Monsieur le président, mesdames les ministres, mes chers collègues, le débat qui nous rassemble concerne essentiellement les territoires ruraux et les territoires de montagnes.
Notre République s’est construite en favorisant l’égalité des chances au regard du milieu social de naissance comme du territoire de vie. Affirmons-le sans détour, les services publics sont un pilier de notre modèle républicain français.
Notre défi, c’est de réussir la transition avec une économie modernisée prospère et une action publique performante, efficace et recentrée sur des priorités.
Le service public, c’est une notion contenant une référence politique forte, une notion quasiment identitaire pour la République française.
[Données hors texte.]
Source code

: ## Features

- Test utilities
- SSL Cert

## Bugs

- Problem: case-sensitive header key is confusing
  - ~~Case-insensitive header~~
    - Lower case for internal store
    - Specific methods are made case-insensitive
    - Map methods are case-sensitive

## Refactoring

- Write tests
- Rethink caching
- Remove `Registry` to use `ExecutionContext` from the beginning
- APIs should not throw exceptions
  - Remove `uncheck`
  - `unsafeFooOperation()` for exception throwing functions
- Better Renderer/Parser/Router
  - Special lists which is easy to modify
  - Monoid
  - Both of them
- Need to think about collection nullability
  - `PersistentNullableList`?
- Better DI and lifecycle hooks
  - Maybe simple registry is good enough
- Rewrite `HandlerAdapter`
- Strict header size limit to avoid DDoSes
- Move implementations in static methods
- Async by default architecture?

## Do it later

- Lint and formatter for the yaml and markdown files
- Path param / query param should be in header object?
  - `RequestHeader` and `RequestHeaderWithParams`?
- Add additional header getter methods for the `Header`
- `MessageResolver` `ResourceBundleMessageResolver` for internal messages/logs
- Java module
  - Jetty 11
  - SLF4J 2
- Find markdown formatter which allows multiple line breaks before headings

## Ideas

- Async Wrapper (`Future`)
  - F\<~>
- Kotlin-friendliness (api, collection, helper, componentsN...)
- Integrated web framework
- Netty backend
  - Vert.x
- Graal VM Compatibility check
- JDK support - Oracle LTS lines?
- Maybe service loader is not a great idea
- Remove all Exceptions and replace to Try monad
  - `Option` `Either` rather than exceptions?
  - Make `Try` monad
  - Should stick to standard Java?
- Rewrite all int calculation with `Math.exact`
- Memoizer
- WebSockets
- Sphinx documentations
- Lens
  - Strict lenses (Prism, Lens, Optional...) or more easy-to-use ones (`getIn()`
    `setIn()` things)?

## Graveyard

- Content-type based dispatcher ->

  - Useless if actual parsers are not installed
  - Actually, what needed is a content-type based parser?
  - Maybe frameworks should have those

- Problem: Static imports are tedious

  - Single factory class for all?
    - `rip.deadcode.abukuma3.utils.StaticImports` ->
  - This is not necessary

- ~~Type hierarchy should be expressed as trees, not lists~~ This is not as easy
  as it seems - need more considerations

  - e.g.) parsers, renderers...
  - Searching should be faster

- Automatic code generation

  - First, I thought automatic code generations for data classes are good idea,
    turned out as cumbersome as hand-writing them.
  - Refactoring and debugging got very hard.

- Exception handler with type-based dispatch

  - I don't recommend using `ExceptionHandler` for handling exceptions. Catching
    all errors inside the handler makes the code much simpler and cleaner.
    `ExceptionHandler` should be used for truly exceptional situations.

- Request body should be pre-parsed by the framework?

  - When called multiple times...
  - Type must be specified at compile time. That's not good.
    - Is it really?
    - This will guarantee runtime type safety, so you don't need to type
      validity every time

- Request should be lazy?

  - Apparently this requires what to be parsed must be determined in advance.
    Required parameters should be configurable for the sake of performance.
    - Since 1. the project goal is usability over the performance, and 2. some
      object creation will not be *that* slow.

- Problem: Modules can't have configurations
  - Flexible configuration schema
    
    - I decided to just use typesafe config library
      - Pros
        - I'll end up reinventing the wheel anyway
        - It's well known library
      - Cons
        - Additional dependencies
D’ailleurs, les services publics et les principes républicains du bien commun, d’égalité et de solidarité sont très proches.
Il s’agit de garantir à chacun le droit d’accéder à des biens ou services essentiels – éducation, santé, sécurité, transports, communication –, de construire des solidarités, de développer le lien social, de promouvoir l’intérêt général d’une collectivité, d’assurer la cohésion économique, sociale et territoriale, de remédier aux défaillances du marché, d’investir et de piloter pour mettre en place les conditions d’un développement harmonieux.
Comment appliquer ces principes aux territoires fragiles dans les domaines de la santé, de l’éducation nationale, de l’énergie, des réseaux de transports ?
Les services publics sont désormais soumis à des ressources contraintes et à l’ouverture à la concurrence d’une part croissante de leur activité. Ces contraintes nous obligent à des arbitrages permanents entre l’accessibilité et la recherche de la qualité. Renforcer l’accessibilité, c’est adapter leur présence. L’organisation des services publics dépend de facteurs évolutifs : la densité de la population, les besoins sociaux, les technologies et les moyens d’accès.
Puisqu’il n’est de richesse que d’hommes, comme l’affirmait Jean Bodin, un détour par la démographie s’impose.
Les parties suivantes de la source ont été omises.